| Περίληψη: | Magnetic Resonance Imaging (MRI) has a crucial role in disease management, further allowing the identification of non-invasive imaging biomarkers for disease detection, diagnosis and monitoring response to therapy. Towards this direction, quality assurance (QA) of MRI scanners is a prerequisite for ensuring optimal imaging quality in the clinical setting and for providing standardized approach for the identification of imaging biomarkers (Osadebey, et al., 2017), (Osadebey, et al., 2018).

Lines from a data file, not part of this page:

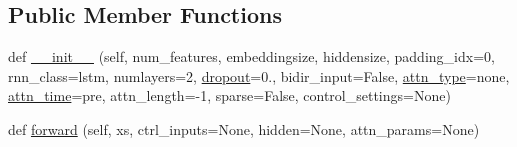 \subsection*{Public Member Functions}
\begin{DoxyCompactItemize}
\item 
def \hyperlink{classprojects_1_1controllable__dialogue_1_1controllable__seq2seq_1_1modules_1_1RNNDecoder_a04d7bdf9e34de440eeaf2c1c9c127937}{\+\_\+\+\_\+init\+\_\+\+\_\+} (self, num\+\_\+features, embeddingsize, hiddensize, padding\+\_\+idx=0, rnn\+\_\+class=\textquotesingle{}lstm\textquotesingle{}, numlayers=2, \hyperlink{classprojects_1_1controllable__dialogue_1_1controllable__seq2seq_1_1modules_1_1RNNDecoder_a15066218704d830955daf5172ac26701}{dropout}=0., bidir\+\_\+input=False, \hyperlink{classprojects_1_1controllable__dialogue_1_1controllable__seq2seq_1_1modules_1_1RNNDecoder_a2f0dcf7e68029eab9e2d67336aee861f}{attn\+\_\+type}=\textquotesingle{}none\textquotesingle{}, \hyperlink{classprojects_1_1controllable__dialogue_1_1controllable__seq2seq_1_1modules_1_1RNNDecoder_a96bf4b50c8f4532bd1d4ea921556a51a}{attn\+\_\+time}=\textquotesingle{}pre\textquotesingle{}, attn\+\_\+length=-\/1, sparse=False, control\+\_\+settings=None)
\item 
def \hyperlink{classprojects_1_1controllable__dialogue_1_1controllable__seq2seq_1_1modules_1_1RNNDecoder_acfba6f98c3a1b7a9bd95981a8b5b79a5}{forward} (self, xs, ctrl\+\_\+inputs=None, hidden=None, attn\+\_\+params=None)
\end{DoxyCompactItemize}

The current thesis is focused on evaluating image quality of three clinical MRI scanners in terms of a phantom-based study, for a time period of three years. A standardized QA protocol was adopted (Ihalainen, et al., 2011), (Chen, et al., 2004), using the American College of Radiology (ACR) ACR accreditation phantom (The American College of Radiology, 2005), (AAPM, 2010). According to the standardized image quality evaluation methodology, both quantitative and qualitative image quality indices have been utilized.
Quantitative image quality indices include: geometric accuracy, slice thickness accuracy, slice position accuracy, image intensity uniformity, percent-signal ghosting, homogeneity and signal-to-noise-Ratio (SNR). The effect of slice thickness and receiver bandwidth in SNR is also investigated. Furthermore, the feasibility of first order statistical image features acting as adjunct quantitative image noise indices, in the frame of slice thickness and receiver bandwidth on SNR, is also investigated. The basic hypothesis underlying the use of first order statistical features is mainly based on the recent use of texture features as clinical image quality surrogates in brain MR images (Osadebey, et al., 2017), (Osadebey, et al., 2018).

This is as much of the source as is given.